At the beginning of the year, the movie Ex Machina, where a computer programmer falls in love with a droid, won the hearts of critics as well as audiences. A new study reveals that the romance played out on the big screen may not be so much science fiction as a future reality.
The study has clearly proven that humans can feel empathy toward robots, even when they know that the machines are not capable of feeling. This information comes as an addition to scientists' earlier warnings that humans can develop unhealthy relationships with robots and even fall in love with them, writes the Daily Mail.
The conclusion comes after an experiment was carried out among more than 200 volunteers.

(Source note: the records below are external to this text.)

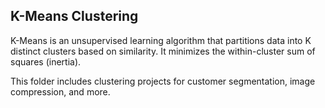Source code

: ## K-Means Clustering

K-Means is an unsupervised learning algorithm that partitions data into K distinct clusters based on similarity.
 It minimizes the within-cluster sum of squares (inertia).

This folder includes clustering projects for customer segmentation, image compression, and more.
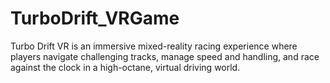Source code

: # TurboDrift_VRGame
 Turbo Drift VR is an immersive mixed-reality racing experience where players navigate challenging tracks, manage speed and handling, and race against the clock in a high-octane, virtual driving world.
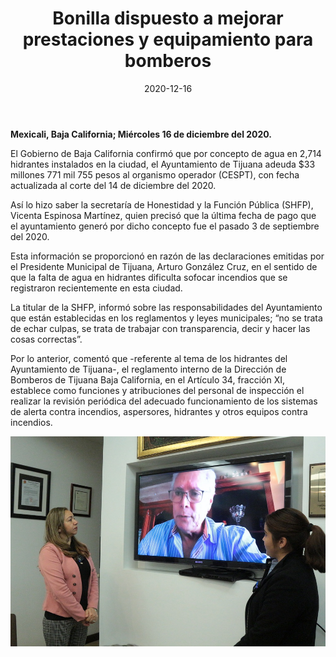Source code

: ﻿---
layout: blog
title:  "Bonilla dispuesto a mejorar prestaciones y equipamiento para bomberos"
date:   2020-12-16
categories: mexicali
permalink: /:categories/:title:output_ext
image: /img/cnr/2020-12-16-bonilla-dispuesto.jpeg
alt: "Bonilla dispuesto a mejorar prestaciones y equipamiento para bomberos"
autor: 
---


**Mexicali, Baja California; Miércoles 16 de  diciembre del 2020.**


El Gobierno de Baja California confirmó que por concepto de agua en 2,714 hidrantes instalados en la ciudad, el Ayuntamiento de Tijuana adeuda $33 millones 771 mil 755 pesos al organismo operador (CESPT), con fecha actualizada al corte del 14 de diciembre del 2020. 


Así lo hizo saber la secretaría de Honestidad y la Función Pública (SHFP), Vicenta Espinosa Martínez, quien precisó que la última fecha de pago que el ayuntamiento generó por dicho concepto fue el pasado 3 de septiembre del 2020. 


Esta información se proporcionó en razón de las declaraciones emitidas por el Presidente Municipal de Tijuana, Arturo González Cruz, en el sentido de que la falta de agua en hidrantes dificulta sofocar incendios que se registraron recientemente en esta ciudad. 


La titular de la SHFP, informó sobre las responsabilidades del Ayuntamiento que están establecidas en los reglamentos y leyes municipales; “no se trata de echar culpas, se trata de trabajar con transparencia, decir y hacer las cosas correctas”. 


Por lo anterior, comentó que -referente al tema de los hidrantes del Ayuntamiento de Tijuana-, el reglamento interno de la Dirección de Bomberos de Tijuana Baja California, en el Artículo 34, fracción XI, establece como funciones y atribuciones del personal de inspección el realizar la revisión periódica del adecuado funcionamiento de los sistemas de alerta contra incendios, aspersores, hidrantes y otros equipos contra incendios.

<div id="carouselExampleSlidesOnly" class="carousel slide" data-ride="carousel">
  <div class="carousel-inner">
    <div class="carousel-item active">
       <img class="d-block w-100" src="/img/cnr/2020-12-16-bonilla-dispuesto.jpeg" loading="lazy"  alt="Bonilla dispuesto a mejorar prestaciones y equipamiento para bomberos">
    </div>
  </div>
</div>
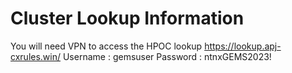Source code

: # Cluster Lookup Information

You will need VPN to access the HPOC lookup
https://lookup.apj-cxrules.win/
Username : gemsuser
Password : ntnxGEMS2023!
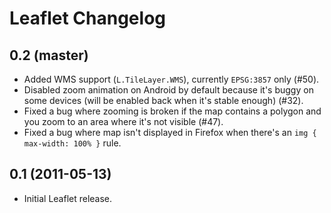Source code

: Leaflet Changelog
=================

## 0.2 (master)
 
 * Added WMS support (`L.TileLayer.WMS`), currently `EPSG:3857` only (#50).
 * Disabled zoom animation on Android by default because it's buggy on some devices (will be enabled back when it's stable enough) (#32).
 * Fixed a bug where zooming is broken if the map contains a polygon and you zoom to an area where it's not visible (#47).
 * Fixed a bug where map isn't displayed in Firefox when there's an `img { max-width: 100% }` rule. 

## 0.1 (2011-05-13)

 * Initial Leaflet release.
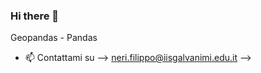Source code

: ### Hi there 👋

<!--
**FilippoPietroNeri/FilippoPietroNeri** è un github molto ✨ _speciale_ ✨.

- 🌱 Sto imparando python --> Geopandas - Pandas
- 📫 Contattami su --> neri.filippo@iisgalvanimi.edu.it
-->
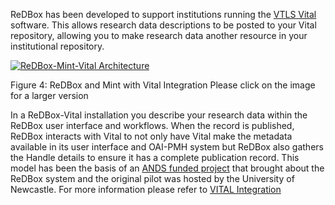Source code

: ReDBox has been developed to support institutions running the [VTLS Vital](http://www.vtls.com/products/vital) software. This allows research data descriptions to be posted to your Vital repository, allowing you to make research data another resource in your institutional repository.





[![ReDBox-Mint-Vital Architecture](https://docs.google.com/drawings/pub?id=1oQ8AOERXZZTy1jYG5kf6kAvAhk13JOZGllZ_Vs2jYdU&w=2532&h=1377)
](https://docs.google.com/drawings/pub?id=1oQ8AOERXZZTy1jYG5kf6kAvAhk13JOZGllZ_Vs2jYdU&w=2532&h=1377)

Figure 4: ReDBox and Mint with Vital Integration
Please click on the image for a larger version

In a ReDBox-Vital installation you describe your research data within the ReDBox user interface and workflows. When the record is published, ReDBox interacts with Vital to not only have Vital make the metadata available in its user interface and OAI-PMH system but ReDBox also gathers the Handle details to ensure it has a complete publication record.
This model has been the basis of an [ANDS funded project](http://projects.ands.org.au/project/simalID/prj35) that brought about the ReDBox system and the original pilot was hosted by the University of Newcastle.
For more information please refer to [VITAL Integration](documentation-system-administration-administering-redbox-vital-integration)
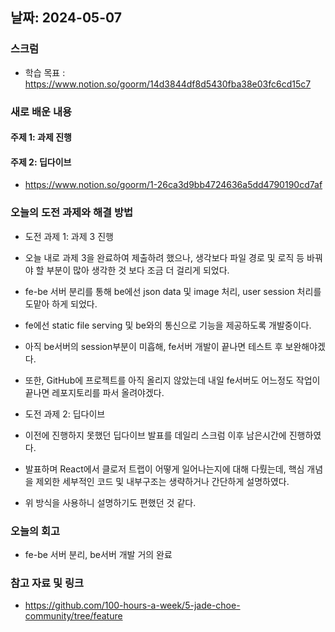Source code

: ## 날짜: 2024-05-07

### 스크럼
- 학습 목표 : https://www.notion.so/goorm/14d3844df8d5430fba38e03fc6cd15c7

### 새로 배운 내용
#### 주제 1: 과제 진행

#### 주제 2: 딥다이브
- https://www.notion.so/goorm/1-26ca3d9bb4724636a5dd4790190cd7af

### 오늘의 도전 과제와 해결 방법
- 도전 과제 1: 과제 3 진행
- 오늘 내로 과제 3을 완료하여 제출하려 했으나, 생각보다 파일 경로 및 로직 등 바꿔야 할 부분이 많아 생각한 것 보다 조금 더 걸리게 되었다.
- fe-be 서버 분리를 통해 be에선 json data 및 image 처리, user session 처리를 도맡아 하게 되었다.
- fe에선 static file serving 및 be와의 통신으로 기능을 제공하도록 개발중이다.
- 아직 be서버의 session부분이 미흡해, fe서버 개발이 끝나면 테스트 후 보완해야겠다.
- 또한, GitHub에 프로젝트를 아직 올리지 않았는데 내일 fe서버도 어느정도 작업이 끝나면 레포지토리를 파서 올려야겠다.

- 도전 과제 2: 딥다이브
- 이전에 진행하지 못했던 딥다이브 발표를 데일리 스크럼 이후 남은시간에 진행하였다.
- 발표하며 React에서 클로저 트랩이 어떻게 일어나는지에 대해 다뤘는데, 핵심 개념을 제외한 세부적인 코드 및 내부구조는 생략하거나 간단하게 설명하였다.
- 위 방식을 사용하니 설명하기도 편했던 것 같다.

### 오늘의 회고
- fe-be 서버 분리, be서버 개발 거의 완료

### 참고 자료 및 링크
- https://github.com/100-hours-a-week/5-jade-choe-community/tree/feature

Each was shown pictures of a human and mechanical robot hand in various painful situations - for example, a situation where the extremity is injured while cutting paper with scissors.
After studying the electronic signals of the brain waves of the volunteers, scientists found that people experienced immediate empathy both toward the humans and toward the robots.
The study was a joint project by the Toyohashi University of Technology and Kyoto National University, Japan. It provides the 1st neurophysical proof of humans feeling empathy toward robots, even to the point where that empathy toward humanoid robots is similar to that shown toward other humans.
Scientists suggest that humans are not ready to give in completely to their infatuation with robots since the mechanized bodies and brains, if there are such in the near future, will be very different from human ones.
"I believe that if we get to the point where we can develop artificial intelligence in our society and humanoid robots become part of our daily lives, people will put up with it, " says Michiteru Kitazaki from the Toyohashi University of Technology.
It is in fact the possible empathy between the 2 species that will facilitate this process. Despite the results of the study, the eventual creation of androids is seeing ever more resistance among the more conservative portion of the scientific community. Experts are already concerned about the influence of robots on the very foundation of human society.
The biggest critic of the new study and robotics in general is Dr. Kathleen Richardson, professor of psychology at De Montfort University. "I find the fact that people can develop empathy toward robots beyond worrisome, " she told the Daily Mail.
One of the greatest dangers according to her is the creation of sexbots - robots designed for sex, which a large Japanese company plans to build, that may forever destroy human relationships. She finds these plans as unnecessary and undesirable.